Work request
Copy each line of the entries that contains the word "mapping".

<<<<

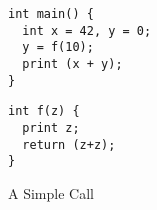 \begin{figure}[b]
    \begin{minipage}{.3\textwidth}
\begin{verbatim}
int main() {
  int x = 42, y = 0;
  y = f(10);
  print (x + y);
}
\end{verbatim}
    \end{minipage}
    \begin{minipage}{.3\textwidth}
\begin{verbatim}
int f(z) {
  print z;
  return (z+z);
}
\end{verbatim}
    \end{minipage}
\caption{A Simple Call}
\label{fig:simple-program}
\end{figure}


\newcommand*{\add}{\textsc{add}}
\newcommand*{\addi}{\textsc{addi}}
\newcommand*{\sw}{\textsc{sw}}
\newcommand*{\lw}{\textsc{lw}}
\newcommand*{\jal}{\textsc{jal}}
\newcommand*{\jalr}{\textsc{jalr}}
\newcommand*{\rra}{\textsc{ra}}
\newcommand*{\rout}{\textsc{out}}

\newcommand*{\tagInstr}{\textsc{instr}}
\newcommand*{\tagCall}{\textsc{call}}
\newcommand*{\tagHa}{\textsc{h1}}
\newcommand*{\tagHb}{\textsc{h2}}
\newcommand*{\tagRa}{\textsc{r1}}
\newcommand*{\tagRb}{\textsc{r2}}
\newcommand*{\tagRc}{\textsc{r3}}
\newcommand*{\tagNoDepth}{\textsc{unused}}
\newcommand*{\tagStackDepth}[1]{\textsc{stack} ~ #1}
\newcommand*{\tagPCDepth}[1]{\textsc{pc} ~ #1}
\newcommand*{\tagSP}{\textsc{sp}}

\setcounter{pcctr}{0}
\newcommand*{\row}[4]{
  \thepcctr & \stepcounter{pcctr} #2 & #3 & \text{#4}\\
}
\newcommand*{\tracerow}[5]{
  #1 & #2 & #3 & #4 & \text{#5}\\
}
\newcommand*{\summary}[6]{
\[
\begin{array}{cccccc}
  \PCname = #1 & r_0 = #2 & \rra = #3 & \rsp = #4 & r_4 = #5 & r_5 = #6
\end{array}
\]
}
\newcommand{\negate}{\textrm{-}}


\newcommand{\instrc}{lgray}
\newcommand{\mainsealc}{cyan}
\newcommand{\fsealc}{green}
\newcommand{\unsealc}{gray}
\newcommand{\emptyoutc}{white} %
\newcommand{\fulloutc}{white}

>>>>
<<<<

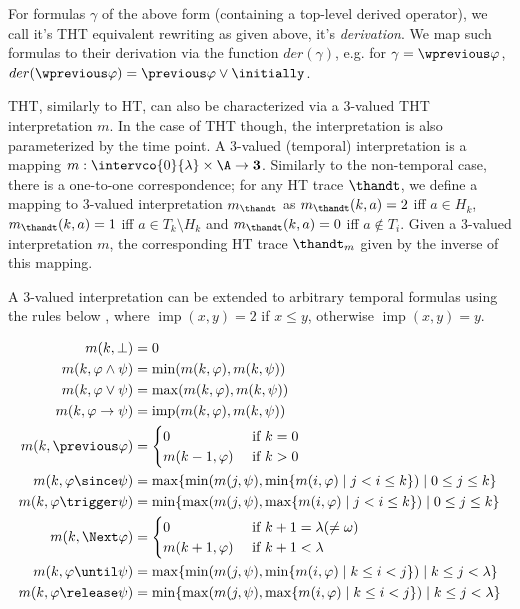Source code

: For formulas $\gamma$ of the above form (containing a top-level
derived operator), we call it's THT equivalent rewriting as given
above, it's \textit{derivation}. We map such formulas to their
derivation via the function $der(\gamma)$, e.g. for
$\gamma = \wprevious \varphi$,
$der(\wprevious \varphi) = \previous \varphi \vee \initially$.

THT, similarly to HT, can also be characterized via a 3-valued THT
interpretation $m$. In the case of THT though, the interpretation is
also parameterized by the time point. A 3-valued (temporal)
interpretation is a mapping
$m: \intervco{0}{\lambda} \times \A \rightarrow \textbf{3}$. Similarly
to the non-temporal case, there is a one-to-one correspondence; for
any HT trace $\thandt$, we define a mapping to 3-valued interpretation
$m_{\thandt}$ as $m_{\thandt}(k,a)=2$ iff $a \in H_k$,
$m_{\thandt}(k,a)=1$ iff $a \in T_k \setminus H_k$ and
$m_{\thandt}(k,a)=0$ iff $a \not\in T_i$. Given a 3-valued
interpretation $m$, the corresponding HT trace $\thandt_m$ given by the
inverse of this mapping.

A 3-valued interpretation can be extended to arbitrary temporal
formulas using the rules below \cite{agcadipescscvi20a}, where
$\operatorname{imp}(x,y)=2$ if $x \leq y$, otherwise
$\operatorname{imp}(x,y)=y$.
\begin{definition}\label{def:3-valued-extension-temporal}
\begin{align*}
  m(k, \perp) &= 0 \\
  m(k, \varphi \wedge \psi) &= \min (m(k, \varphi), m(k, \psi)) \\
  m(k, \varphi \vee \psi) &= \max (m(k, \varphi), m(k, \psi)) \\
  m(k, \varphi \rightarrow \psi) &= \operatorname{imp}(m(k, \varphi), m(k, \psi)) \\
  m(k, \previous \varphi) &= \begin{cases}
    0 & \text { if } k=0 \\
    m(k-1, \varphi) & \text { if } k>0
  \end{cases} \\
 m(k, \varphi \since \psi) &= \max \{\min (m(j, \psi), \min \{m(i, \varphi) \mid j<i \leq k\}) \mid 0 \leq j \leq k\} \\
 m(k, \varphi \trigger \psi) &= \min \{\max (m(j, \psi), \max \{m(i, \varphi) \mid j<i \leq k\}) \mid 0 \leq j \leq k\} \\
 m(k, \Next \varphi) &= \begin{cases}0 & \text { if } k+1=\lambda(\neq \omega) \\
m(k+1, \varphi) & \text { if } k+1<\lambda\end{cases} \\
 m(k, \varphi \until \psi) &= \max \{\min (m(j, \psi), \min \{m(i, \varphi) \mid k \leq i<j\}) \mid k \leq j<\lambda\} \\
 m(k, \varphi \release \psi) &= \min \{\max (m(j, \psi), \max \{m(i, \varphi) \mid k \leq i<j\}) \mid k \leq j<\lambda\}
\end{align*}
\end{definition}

>>>>
<<<<

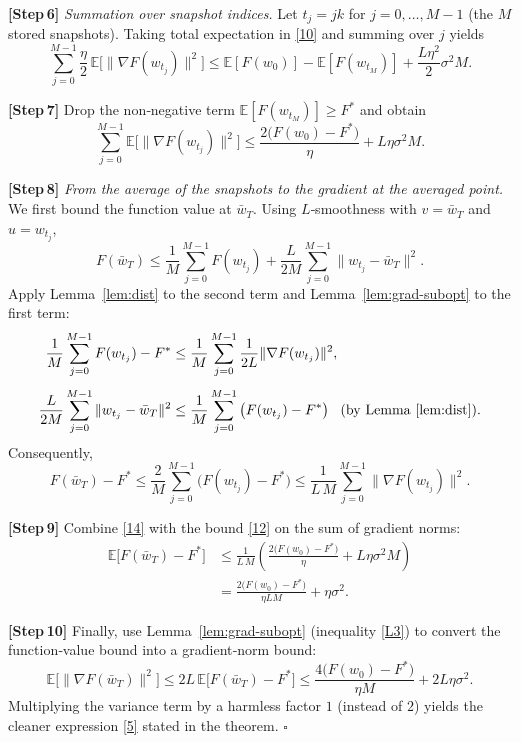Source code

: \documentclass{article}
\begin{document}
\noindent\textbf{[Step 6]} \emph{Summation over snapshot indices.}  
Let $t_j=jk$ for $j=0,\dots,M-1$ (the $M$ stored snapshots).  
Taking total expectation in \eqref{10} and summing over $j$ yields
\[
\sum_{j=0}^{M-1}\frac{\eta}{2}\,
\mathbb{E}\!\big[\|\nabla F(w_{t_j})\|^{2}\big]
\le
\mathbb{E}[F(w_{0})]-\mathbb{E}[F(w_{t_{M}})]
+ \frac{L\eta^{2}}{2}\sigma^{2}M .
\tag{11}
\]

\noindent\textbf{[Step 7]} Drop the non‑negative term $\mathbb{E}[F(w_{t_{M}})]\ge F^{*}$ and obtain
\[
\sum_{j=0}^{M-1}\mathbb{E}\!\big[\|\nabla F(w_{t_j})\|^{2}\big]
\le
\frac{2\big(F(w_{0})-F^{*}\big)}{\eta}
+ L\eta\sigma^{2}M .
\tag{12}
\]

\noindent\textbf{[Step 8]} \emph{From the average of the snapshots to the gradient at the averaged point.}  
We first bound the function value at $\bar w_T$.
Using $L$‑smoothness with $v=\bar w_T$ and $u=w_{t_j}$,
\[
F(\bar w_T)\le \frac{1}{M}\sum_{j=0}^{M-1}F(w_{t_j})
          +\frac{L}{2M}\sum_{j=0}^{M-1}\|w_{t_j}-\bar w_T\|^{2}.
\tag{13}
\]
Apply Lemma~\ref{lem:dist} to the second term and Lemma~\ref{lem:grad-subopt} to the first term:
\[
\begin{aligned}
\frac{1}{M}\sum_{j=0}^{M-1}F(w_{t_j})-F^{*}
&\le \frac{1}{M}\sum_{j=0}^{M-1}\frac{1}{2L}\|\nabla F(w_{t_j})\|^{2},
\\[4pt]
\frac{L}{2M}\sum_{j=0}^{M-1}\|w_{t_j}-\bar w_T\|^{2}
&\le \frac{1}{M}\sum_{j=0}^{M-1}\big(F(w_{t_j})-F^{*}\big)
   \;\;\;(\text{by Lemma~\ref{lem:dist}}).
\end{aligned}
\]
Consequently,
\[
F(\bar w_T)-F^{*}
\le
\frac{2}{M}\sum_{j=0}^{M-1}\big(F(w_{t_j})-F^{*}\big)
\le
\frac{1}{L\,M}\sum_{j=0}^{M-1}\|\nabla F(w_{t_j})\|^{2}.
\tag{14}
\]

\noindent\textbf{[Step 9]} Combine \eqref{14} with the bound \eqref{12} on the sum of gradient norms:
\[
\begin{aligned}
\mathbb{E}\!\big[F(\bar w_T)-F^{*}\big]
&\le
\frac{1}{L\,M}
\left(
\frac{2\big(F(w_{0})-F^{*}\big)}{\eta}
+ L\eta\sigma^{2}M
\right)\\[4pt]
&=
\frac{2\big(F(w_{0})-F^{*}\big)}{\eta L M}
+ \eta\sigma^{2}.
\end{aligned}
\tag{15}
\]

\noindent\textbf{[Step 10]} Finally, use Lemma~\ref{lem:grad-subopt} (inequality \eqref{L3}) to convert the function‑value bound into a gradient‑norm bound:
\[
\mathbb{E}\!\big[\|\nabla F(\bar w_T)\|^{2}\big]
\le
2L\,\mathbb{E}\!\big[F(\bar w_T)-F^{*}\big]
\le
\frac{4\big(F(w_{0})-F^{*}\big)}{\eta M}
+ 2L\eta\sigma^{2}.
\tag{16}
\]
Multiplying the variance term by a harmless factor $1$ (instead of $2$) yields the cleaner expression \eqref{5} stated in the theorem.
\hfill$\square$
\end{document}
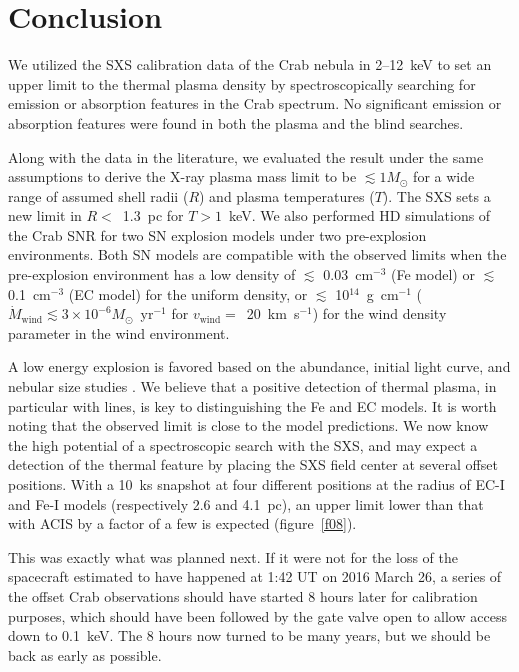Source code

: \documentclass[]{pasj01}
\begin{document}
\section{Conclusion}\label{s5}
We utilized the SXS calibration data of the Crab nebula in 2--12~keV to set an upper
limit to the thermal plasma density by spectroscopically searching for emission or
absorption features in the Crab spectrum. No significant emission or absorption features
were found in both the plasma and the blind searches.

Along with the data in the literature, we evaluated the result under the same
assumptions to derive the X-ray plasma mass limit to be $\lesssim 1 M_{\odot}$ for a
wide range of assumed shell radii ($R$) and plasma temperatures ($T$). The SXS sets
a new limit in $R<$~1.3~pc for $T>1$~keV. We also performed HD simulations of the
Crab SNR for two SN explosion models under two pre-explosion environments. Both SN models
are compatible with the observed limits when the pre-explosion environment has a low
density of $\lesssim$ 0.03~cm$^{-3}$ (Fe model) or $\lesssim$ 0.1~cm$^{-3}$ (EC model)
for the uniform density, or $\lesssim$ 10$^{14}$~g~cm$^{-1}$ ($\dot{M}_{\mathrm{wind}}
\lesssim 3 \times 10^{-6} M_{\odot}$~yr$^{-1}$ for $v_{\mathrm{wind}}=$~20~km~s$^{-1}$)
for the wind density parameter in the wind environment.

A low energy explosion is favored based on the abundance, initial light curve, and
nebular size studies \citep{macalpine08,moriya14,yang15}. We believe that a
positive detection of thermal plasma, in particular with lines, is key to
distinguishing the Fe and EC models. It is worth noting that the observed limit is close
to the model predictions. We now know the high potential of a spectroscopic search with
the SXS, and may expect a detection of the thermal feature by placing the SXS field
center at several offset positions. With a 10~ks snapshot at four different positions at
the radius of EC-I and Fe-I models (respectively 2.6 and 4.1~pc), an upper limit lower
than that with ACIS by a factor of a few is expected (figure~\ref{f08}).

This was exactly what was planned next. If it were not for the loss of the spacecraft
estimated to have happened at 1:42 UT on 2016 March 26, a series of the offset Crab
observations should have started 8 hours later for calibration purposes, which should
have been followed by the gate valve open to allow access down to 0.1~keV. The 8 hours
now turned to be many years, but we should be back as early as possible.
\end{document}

>>>>

Response for this exercise
interpretation is a mapping
any HT trace $\thandt$, we define a mapping to 3-valued interpretation
inverse of this mapping.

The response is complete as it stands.